WORK INSTRUCTIONS
An exact repetition of every entry, with no images, is the required answer.

Saved entries
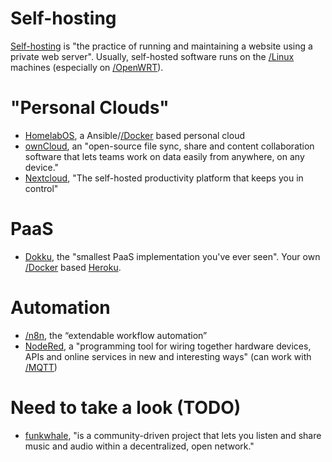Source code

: # Self-hosting

[Self-hosting](https://en.wikipedia.org/wiki/Self-hosting_(web_services)) is "the practice of running and maintaining a website using a private web server". Usually, self-hosted software runs on the [/Linux]() machines (especially on [/OpenWRT]()).

# "Personal Clouds"

- [HomelabOS](https://homelabos.com), a Ansible/[/Docker]() based personal cloud
- [ownCloud](https://owncloud.com/), an "open-source file sync, share and content collaboration software that lets teams work on data easily from anywhere, on any device."
- [Nextcloud](https://nextcloud.com/), "The self-hosted productivity platform that keeps you in control"

# PaaS

- [Dokku](http://dokku.viewdocs.io/dokku/), the "smallest PaaS implementation you've ever seen". Your own [/Docker]() based [Heroku](https://www.heroku.com/).

# Automation

- [/n8n](), the “extendable workflow automation”
- [NodeRed](https://nodered.org/), a "programming tool for wiring together hardware devices, APIs and online services in new and interesting ways" (can work with [/MQTT]())

# Need to take a look (TODO)

- [funkwhale](https://funkwhale.audio/), "is a community-driven project that lets you listen and share music and audio within a decentralized, open network."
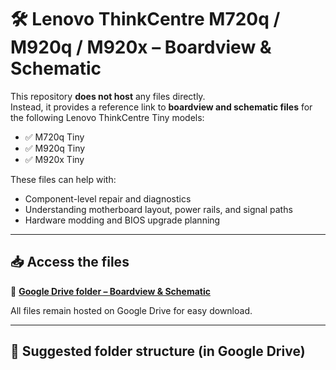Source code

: # 🛠️ Lenovo ThinkCentre M720q / M920q / M920x – Boardview & Schematic

This repository **does not host** any files directly.  
Instead, it provides a reference link to **boardview and schematic files** for the following Lenovo ThinkCentre Tiny models:
- ✅ M720q Tiny
- ✅ M920q Tiny
- ✅ M920x Tiny

These files can help with:
- Component-level repair and diagnostics
- Understanding motherboard layout, power rails, and signal paths
- Hardware modding and BIOS upgrade planning

---

## 📥 Access the files

🔗 [**Google Drive folder – Boardview & Schematic**](https://drive.google.com/drive/folders/1PbOBiAmKG6ls85OmZaaPQPaNJitxXBxA?usp=sharing)

All files remain hosted on Google Drive for easy download.

---

## 📂 Suggested folder structure (in Google Drive)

RESULT OF THIS EXERCISE
Source code

: # Self-hosting

[Self-hosting](https://en.wikipedia.org/wiki/Self-hosting_(web_services)) is "the practice of running and maintaining a website using a private web server". Usually, self-hosted software runs on the [/Linux]() machines (especially on [/OpenWRT]()).

# "Personal Clouds"

- [HomelabOS](https://homelabos.com), a Ansible/[/Docker]() based personal cloud
- [ownCloud](https://owncloud.com/), an "open-source file sync, share and content collaboration software that lets teams work on data easily from anywhere, on any device."
- [Nextcloud](https://nextcloud.com/), "The self-hosted productivity platform that keeps you in control"

# PaaS

- [Dokku](http://dokku.viewdocs.io/dokku/), the "smallest PaaS implementation you've ever seen". Your own [/Docker]() based [Heroku](https://www.heroku.com/).

# Automation

- [/n8n](), the “extendable workflow automation”
- [NodeRed](https://nodered.org/), a "programming tool for wiring together hardware devices, APIs and online services in new and interesting ways" (can work with [/MQTT]())

# Need to take a look (TODO)

- [funkwhale](https://funkwhale.audio/), "is a community-driven project that lets you listen and share music and audio within a decentralized, open network."
Source code

: # 🛠️ Lenovo ThinkCentre M720q / M920q / M920x – Boardview & Schematic

This repository **does not host** any files directly.  
Instead, it provides a reference link to **boardview and schematic files** for the following Lenovo ThinkCentre Tiny models:
- ✅ M720q Tiny
- ✅ M920q Tiny
- ✅ M920x Tiny

These files can help with:
- Component-level repair and diagnostics
- Understanding motherboard layout, power rails, and signal paths
- Hardware modding and BIOS upgrade planning

---

## 📥 Access the files

🔗 [**Google Drive folder – Boardview & Schematic**](https://drive.google.com/drive/folders/1PbOBiAmKG6ls85OmZaaPQPaNJitxXBxA?usp=sharing)

All files remain hosted on Google Drive for easy download.

---

## 📂 Suggested folder structure (in Google Drive)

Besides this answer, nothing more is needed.